Book Review: “The Crimson Skew” by S.E. Grove

October 1, 2016

crimson-skew

The highly anticipated (by me) final volume of S.E. Grove’s Mapmakers Trilogy is finally here! In The Crimson Skew, Sophia Tims is just as determined as ever to find her missing parents – but that’s far from her only concern. The corrupt Prime Minister Broadgirdle has authorized an unjust war that just might tear the very fabric of their world apart. And Sophia and her friends are right in the thick of it.

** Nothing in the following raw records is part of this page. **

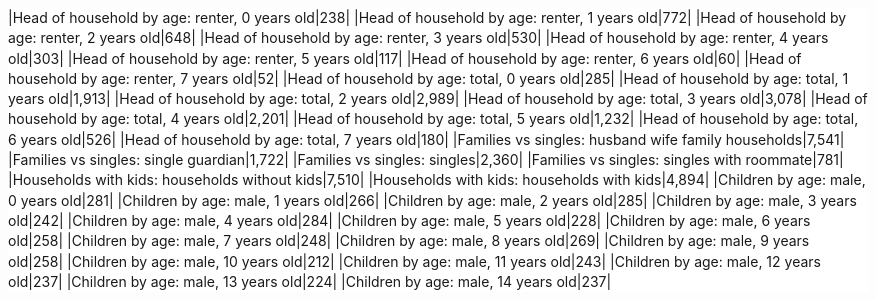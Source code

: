 |Head of household by age: renter, 0 years old|238|
|Head of household by age: renter, 1 years old|772|
|Head of household by age: renter, 2 years old|648|
|Head of household by age: renter, 3 years old|530|
|Head of household by age: renter, 4 years old|303|
|Head of household by age: renter, 5 years old|117|
|Head of household by age: renter, 6 years old|60|
|Head of household by age: renter, 7 years old|52|
|Head of household by age: total, 0 years old|285|
|Head of household by age: total, 1 years old|1,913|
|Head of household by age: total, 2 years old|2,989|
|Head of household by age: total, 3 years old|3,078|
|Head of household by age: total, 4 years old|2,201|
|Head of household by age: total, 5 years old|1,232|
|Head of household by age: total, 6 years old|526|
|Head of household by age: total, 7 years old|180|
|Families vs singles: husband wife family households|7,541|
|Families vs singles: single guardian|1,722|
|Families vs singles: singles|2,360|
|Families vs singles: singles with roommate|781|
|Households with kids: households without kids|7,510|
|Households with kids: households with kids|4,894|
|Children by age: male, 0 years old|281|
|Children by age: male, 1 years old|266|
|Children by age: male, 2 years old|285|
|Children by age: male, 3 years old|242|
|Children by age: male, 4 years old|284|
|Children by age: male, 5 years old|228|
|Children by age: male, 6 years old|258|
|Children by age: male, 7 years old|248|
|Children by age: male, 8 years old|269|
|Children by age: male, 9 years old|258|
|Children by age: male, 10 years old|212|
|Children by age: male, 11 years old|243|
|Children by age: male, 12 years old|237|
|Children by age: male, 13 years old|224|
|Children by age: male, 14 years old|237|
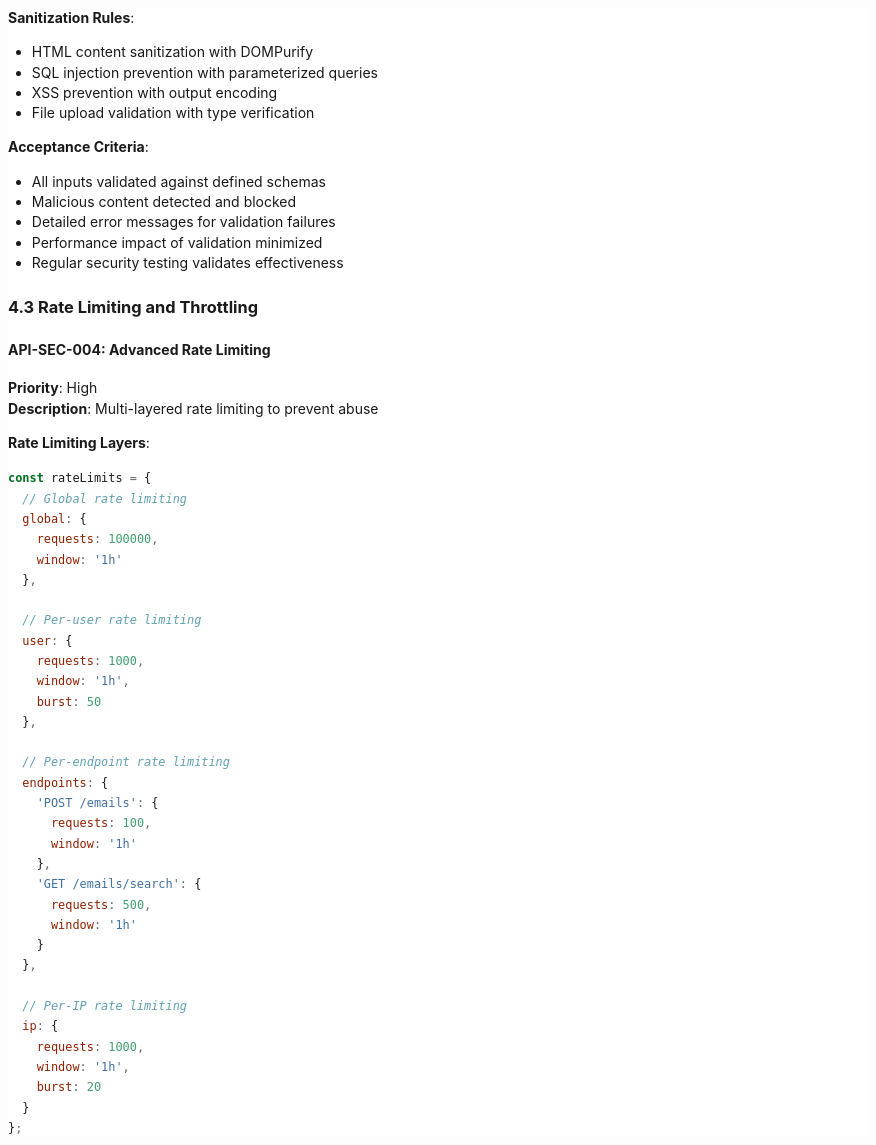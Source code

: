 **Sanitization Rules**:
- HTML content sanitization with DOMPurify
- SQL injection prevention with parameterized queries
- XSS prevention with output encoding
- File upload validation with type verification

**Acceptance Criteria**:
- All inputs validated against defined schemas
- Malicious content detected and blocked
- Detailed error messages for validation failures
- Performance impact of validation minimized
- Regular security testing validates effectiveness

### 4.3 Rate Limiting and Throttling

#### API-SEC-004: Advanced Rate Limiting
**Priority**: High  
**Description**: Multi-layered rate limiting to prevent abuse

**Rate Limiting Layers**:
```javascript
const rateLimits = {
  // Global rate limiting
  global: {
    requests: 100000,
    window: '1h'
  },
  
  // Per-user rate limiting
  user: {
    requests: 1000,
    window: '1h',
    burst: 50
  },
  
  // Per-endpoint rate limiting
  endpoints: {
    'POST /emails': {
      requests: 100,
      window: '1h'
    },
    'GET /emails/search': {
      requests: 500,
      window: '1h'
    }
  },
  
  // Per-IP rate limiting
  ip: {
    requests: 1000,
    window: '1h',
    burst: 20
  }
};
```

I honestly think that the first two books of this trilogy (especially The Glass Sentence) are two of the most underrated fantasies for young readers that have been published in recent years. They’ve both received plenty of critical acclaim, and yet not many people that I know have actually read them. I’m telling you now: you should! I love these books so much that I was almost reluctant to start The Crimson Skew, knowing it was the last installment. But of course the temptation eventually became too great, and I’m not surprised to say that I really enjoyed Sophia’s final adventure.

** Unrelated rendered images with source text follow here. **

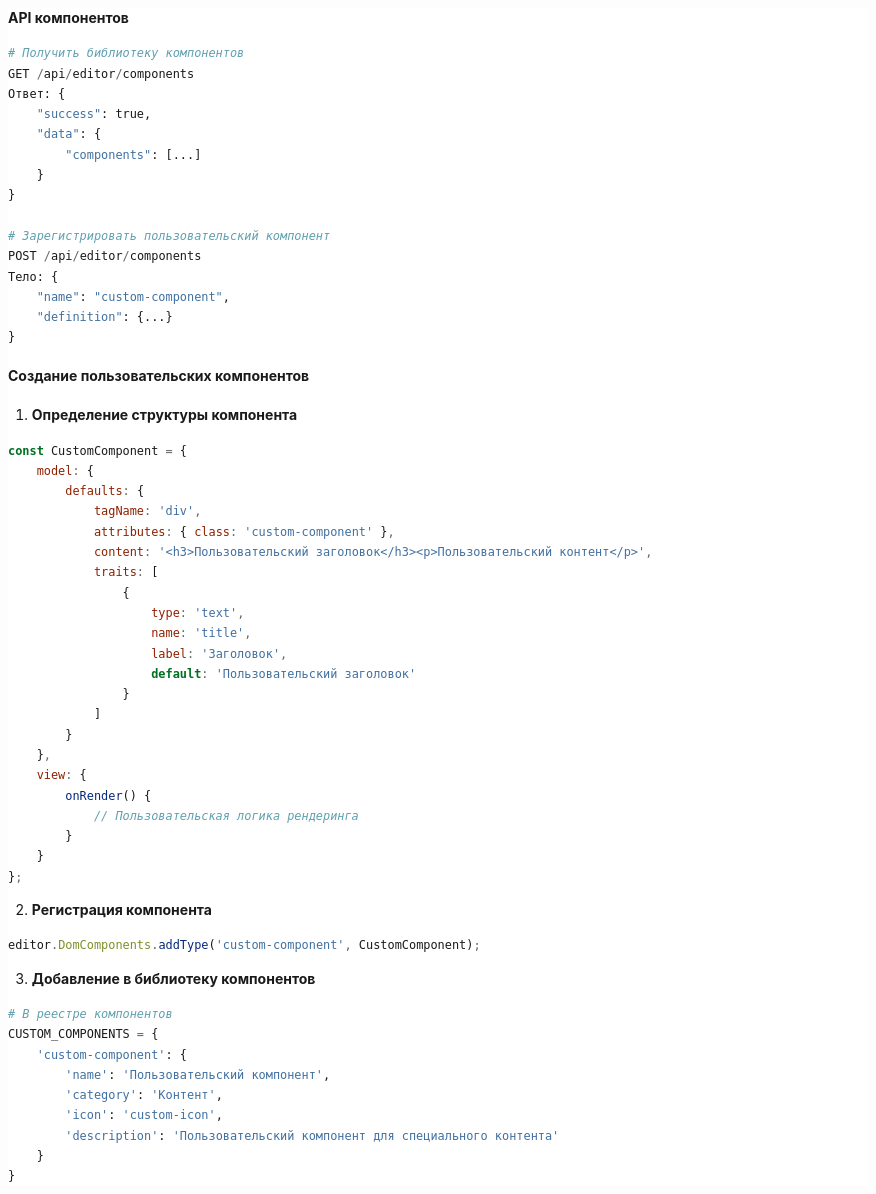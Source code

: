 **API компонентов**

```python
# Получить библиотеку компонентов
GET /api/editor/components
Ответ: {
    "success": true,
    "data": {
        "components": [...]
    }
}

# Зарегистрировать пользовательский компонент
POST /api/editor/components
Тело: {
    "name": "custom-component",
    "definition": {...}
}
```

#### Создание пользовательских компонентов

1. **Определение структуры компонента**
```javascript
const CustomComponent = {
    model: {
        defaults: {
            tagName: 'div',
            attributes: { class: 'custom-component' },
            content: '<h3>Пользовательский заголовок</h3><p>Пользовательский контент</p>',
            traits: [
                {
                    type: 'text',
                    name: 'title',
                    label: 'Заголовок',
                    default: 'Пользовательский заголовок'
                }
            ]
        }
    },
    view: {
        onRender() {
            // Пользовательская логика рендеринга
        }
    }
};
```

2. **Регистрация компонента**
```javascript
editor.DomComponents.addType('custom-component', CustomComponent);
```

3. **Добавление в библиотеку компонентов**
```python
# В реестре компонентов
CUSTOM_COMPONENTS = {
    'custom-component': {
        'name': 'Пользовательский компонент',
        'category': 'Контент',
        'icon': 'custom-icon',
        'description': 'Пользовательский компонент для специального контента'
    }
}
```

Whereas The Glass Sentence could almost stand on its own, The Crimson Skew is very much a continuation of the events that were set in motion at the end of The Golden Specific, and Grove doesn’t fail to disappoint in tying up pretty much every loose thread you could think of. At just over 400 pages, the novel is already long for a middle-grade title, and since the series is definitively ending with this installment, Grove did have to rush a little bit at times. There is, after all, a lot to cover: Shadrack is being blackmailed by Broadgirdle, Theo has been conscripted into the army, a mysterious crimson fog is striking the countryside and causing dangerous visions, and Sophia still doesn’t understand the map that’s supposed to lead to her parents. Towards the end, especially, I had to chuckle when several critical plot points were covered in the span of two sentences. Still, Grove’s tactic is effective – quick resolutions like this keep the focus on the action.

Like in the other two volumes of the series, the real star of The Crimson Skew is Grove’s imagination, which never ceases to both captivate and surprise me. Sophia’s world, split across time, is full of enchanting wonders, and this book allows a few more of them to be revealed to the reader.

A copy of this book was provided by the publisher for review.